A panacéia do controle do déficit primário está denunciada e escancarada numa luta política sem tréguas em todos os poros da estrutura estatal brasileira, envolvendo as esferas federal, estadual e municipal. Ainda existem algumas últimas ilusões adesistas por parte de alguns governadores. Mas, a burguesia nacional e as classes médias irão buscar nos governos estaduais e municipais sua trincheira de resistência. Ao partirem para a contra-ofensiva, o governo federal estará sitiado, sustentando-se somente no "apoio da comunidade internacional", com direito às falas amigáveis de Clinton's e FMI's da vida. Mas esse teatro já não engana ninguém, muito menos o investidor internacional. É o pior e mais próximo dos cenários. Adeus "muralha de credibilidade"!

Mas a economia internacional também está em compasso de espera, na expectativa da economia norte-americana passar "liso" por essa crise cíclica. Lá, o descolamento do capital fictício da base real de valor é assustador. O crescimento ininterrupto nos últimos 8 anos é inédito no pós-guerra, ladeado com o record no déficit comercial em 1998, apontando a fragilidade nos fundamentos da economia. Este déficit ainda está segurando a) a economia européia, prestes a mergulhar numa crise sem precedentes , b) a economia japonesa, que não sai da sua crise, e c) a economia chinesa, que já mostra sinais da grande fragilidade interna da sua transição.

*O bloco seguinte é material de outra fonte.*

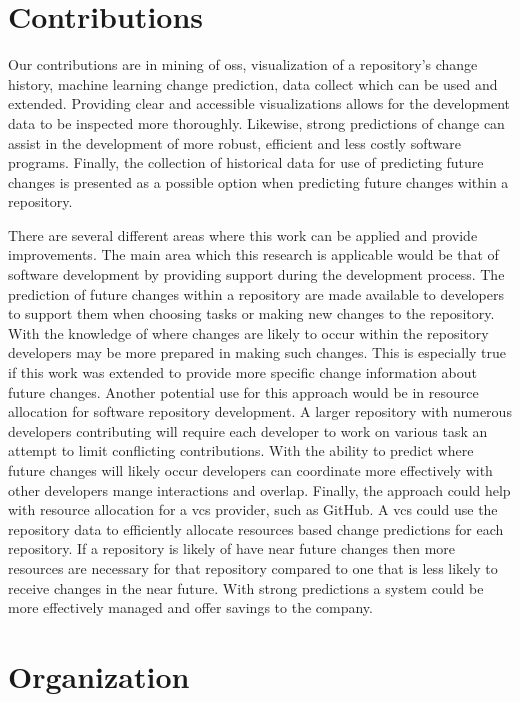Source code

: \section{Contributions}

Our contributions are in mining of \gls{oss}, visualization of a repository's change history, machine learning change prediction, data collect which can be used and extended. Providing clear and accessible visualizations allows for the development data to be inspected more thoroughly. Likewise, strong predictions of change can assist in the development of more robust, efficient and less costly software programs. Finally, the collection of historical data for use of predicting future changes is presented as a possible option when predicting future changes within a repository.

There are several different areas where this work can be applied and provide improvements. The main area which this research is applicable would be that of software development by providing support during the development process. The prediction of future changes within a repository are made available to developers to support them when choosing tasks or making new changes to the repository. With the knowledge of where changes are likely to occur within the repository developers may be more prepared in making such changes. This is especially true if this work was extended to provide more specific change information about future changes. Another potential use for this approach would be in resource allocation for software repository development. A larger repository with numerous developers contributing will require each developer to work on various task an attempt to limit conflicting contributions. With the ability to predict where future changes will likely occur developers can coordinate more effectively with other developers mange interactions and overlap. Finally, the approach could help with resource allocation for a \gls{vcs} provider, such as GitHub. A \gls{vcs} could use the repository data to efficiently allocate resources based change predictions for each repository. If a repository is likely of have near future changes then more resources are necessary for that repository compared to one that is less likely to receive changes in the near future. With strong predictions a system could be more effectively managed and offer savings to the company.

\section{Organization}

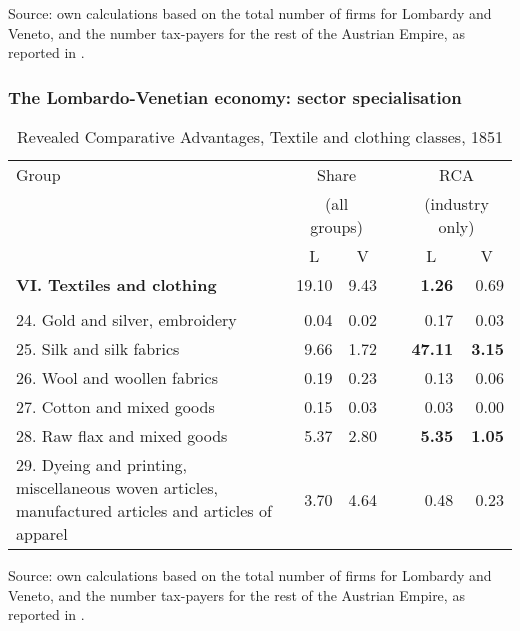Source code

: \documentclass[10pt]{beamer}
\begin{document}
\begin{frame}
\begin{table}[htbp]
    Source: own calculations based on the total number of firms for Lombardy and Veneto, and the number tax-payers for the rest of the Austrian Empire, as reported in \cite{mittheilungen1855}.

\end{table}%

\end{frame}

\begin{frame}
    \frametitle{The Lombardo-Venetian economy: sector specialisation}

\begin{table}[htbp]
  \centering
  \fontsize{8}{8}\selectfont
  \caption{Revealed Comparative Advantages, Textile and clothing classes, 1851}
    \begin{tabular}{p{5cm}rrrrr}
    \hline
    Group & \multicolumn{2}{c}{Share} &   & \multicolumn{2}{c}{RCA} \\
     & \multicolumn{2}{c}{(all groups)} &   & \multicolumn{2}{c}{(industry only)} \\
\cline{2-3}\cline{5-6}      & \multicolumn{1}{c}{L} & \multicolumn{1}{c}{V} &   & \multicolumn{1}{c}{L} & \multicolumn{1}{c}{V}\\
    \hline
    \textbf{VI. Textiles and clothing} & 19.10 & 9.43  &   & \multicolumn{1}{r}{\textbf{1.26}} & \multicolumn{1}{r}{0.69} \\
    \\
    24. Gold and silver, embroidery & 0.04 & 0.02 &   & 0.17 & 0.03 \\ %
    25. Silk and silk fabrics & 9.66 & 1.72 &   & \textbf{47.11} & \textbf{3.15} \\
    26. Wool and woollen fabrics & 0.19 & 0.23 &   & 0.13 & 0.06 \\
    27. Cotton and mixed goods & 0.15 & 0.03 &   & 0.03 & 0.00 \\ %
    28. Raw flax and mixed goods & 5.37 & 2.80 &   & \textbf{5.35} & \textbf{1.05} \\ %
    29. Dyeing and printing, miscellaneous woven articles, manufactured articles and articles of apparel & 3.70 & 4.64 &   & 0.48 & 0.23 \\
    \hline
    \end{tabular}%
  \label{tab:rca_textiles}%

    Source: own calculations based on the total number of firms for Lombardy and Veneto, and the number tax-payers for the rest of the Austrian Empire, as reported in \cite{mittheilungen1855}.


\end{table}
\end{frame}
\end{document}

Em verdade, as contradições do componente estrutural mais profundo da ordem econômica mundial instalada no pós-guerra estão apresentando sua fatura de modo cruel e inexorável ao arsenal da macroeconomia e da economia financeira, as quais perspectivam o curto/curtíssimo prazo. No cenário nacional, as engenhosas peripécias da economia financeira, num mercado especulativo par excellence, e a truculência governamental, no âmbito da regulação macroeconômica, mostram sua exaustão. Talvez estejamos presenciando a falência prática do paradigma de análise neoclássico-keynesiano.

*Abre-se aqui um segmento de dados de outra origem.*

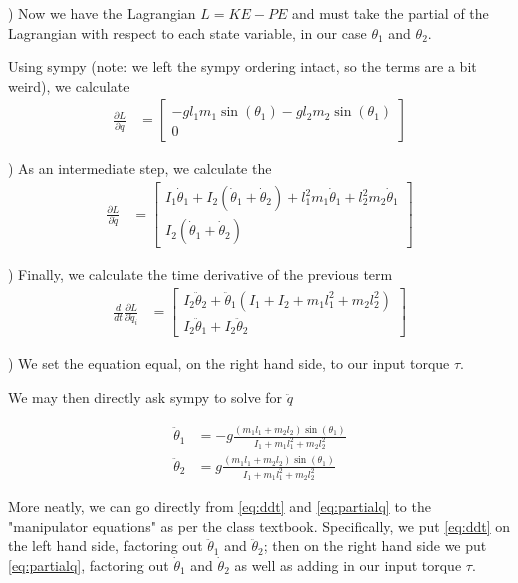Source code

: \documentclass[conference]{IEEEtran}
\begin{document}
) Now we have the Lagrangian $L = KE - PE$ and must take the partial of the Lagrangian with
respect to each state variable, in our case $\theta_1$ and $\theta_2$.

Using sympy (note: we left the sympy ordering intact, so the terms are a
bit weird), we calculate
\begin{align}
    \frac{\partial L}{\partial q} &=
    \begin{bmatrix}
        -g l_1 m_1 \sin(\theta_1) - g l_2 m_2 \sin(\theta_1) \\
        0
    \end{bmatrix}
    \label{eq:partialq}
\end{align}

) As an intermediate step, we calculate the
\begin{align}
    \frac{\partial L}{\partial \dot q} &=
    \begin{bmatrix}
        I_1 \dot\theta_1 + I_2 (\dot\theta_1 + \dot\theta_2) +
            l_1^2 m_1 \dot\theta_1 + l_2^2 m_2 \dot \theta_1 \\
            I_2 (\dot \theta_1 + \dot\theta_2)
    \end{bmatrix}
    \label{eq:partialqdot}
\end{align}

) Finally, we calculate the time derivative of the previous term
\begin{align}
    \frac{d}{dt} \frac{\partial L}{\partial \dot q_i} &=
    \begin{bmatrix}
    I_2 \ddot\theta_2 + \ddot\theta_1 ( I_1 +  I_2 +  m_1 l_1^2 + m_2 l_2^2) \\
    I_2 \ddot\theta_1 + I_2 \ddot\theta_2
    \end{bmatrix}
    \label{eq:ddt}
\end{align}

) We set the equation equal, on the right hand side, to our input torque $\tau$.

We may then directly ask sympy to solve for $\ddot q$

\begin{align}
    \ddot \theta_1 &= -g \frac{ (m_1 l_1 + m_2 l_2) \sin(\theta_1)}
        {I_1 + m_1 l_1^2 + m_2 l_2^2} \\
    \ddot \theta_2 &= g \frac{ (m_1 l_1 + m_2 l_2) \sin(\theta_1) }
        {I_1 + m_1 l_1^2 + m_2 l_2^2}
\end{align}

More neatly, we can go directly from \cref{eq:ddt} and
\cref{eq:partialq} to the "manipulator equations" as per the class textbook.
Specifically, we put \cref{eq:ddt} on the left hand side, factoring out
$\ddot \theta_1$ and $\ddot \theta_2$; then on the right hand side we put
\cref{eq:partialq}, factoring out $\dot \theta_1$ and $\dot \theta_2$ as well as
adding in our input torque $\tau$.
\end{document}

Urge fundir as análises estruturais, mais amplas e profundas, e as análises conjunturais. No paradigma neoclássico-keynesiano, o intervencionismo estatal garantiria a estabilidade no curto prazo. Os investimentos dela decorrentes, no quadro na "globalização", resolveriam o longo prazo. Esta estratégia, a "neoliberal", fracassou. Trata-se de um impasse constrangedor para a economia tradicional: temos uma moeda que não tira sua essência dos movimentos conjunturais da política econômica. Ela expressa as contradições estruturais de fundo da economia mundial: seus pressupostos. Daí a crescente instabilidade do curso monetário no mundo e no Brasil.

Se o quadro mundial é o de instabilidade monetária, para quem espera uma reindexação suave ou a viabilidade da adoção de um "currency board", essa análise não dá para tocar no rádio (música de Gilberto Gil na qual me inspirei para o título). Observemos a economia norte-americana nos próximos meses: crise a vista!

*Professor Assistente Doutor do Departamento de Economia da FEA/PUCSP.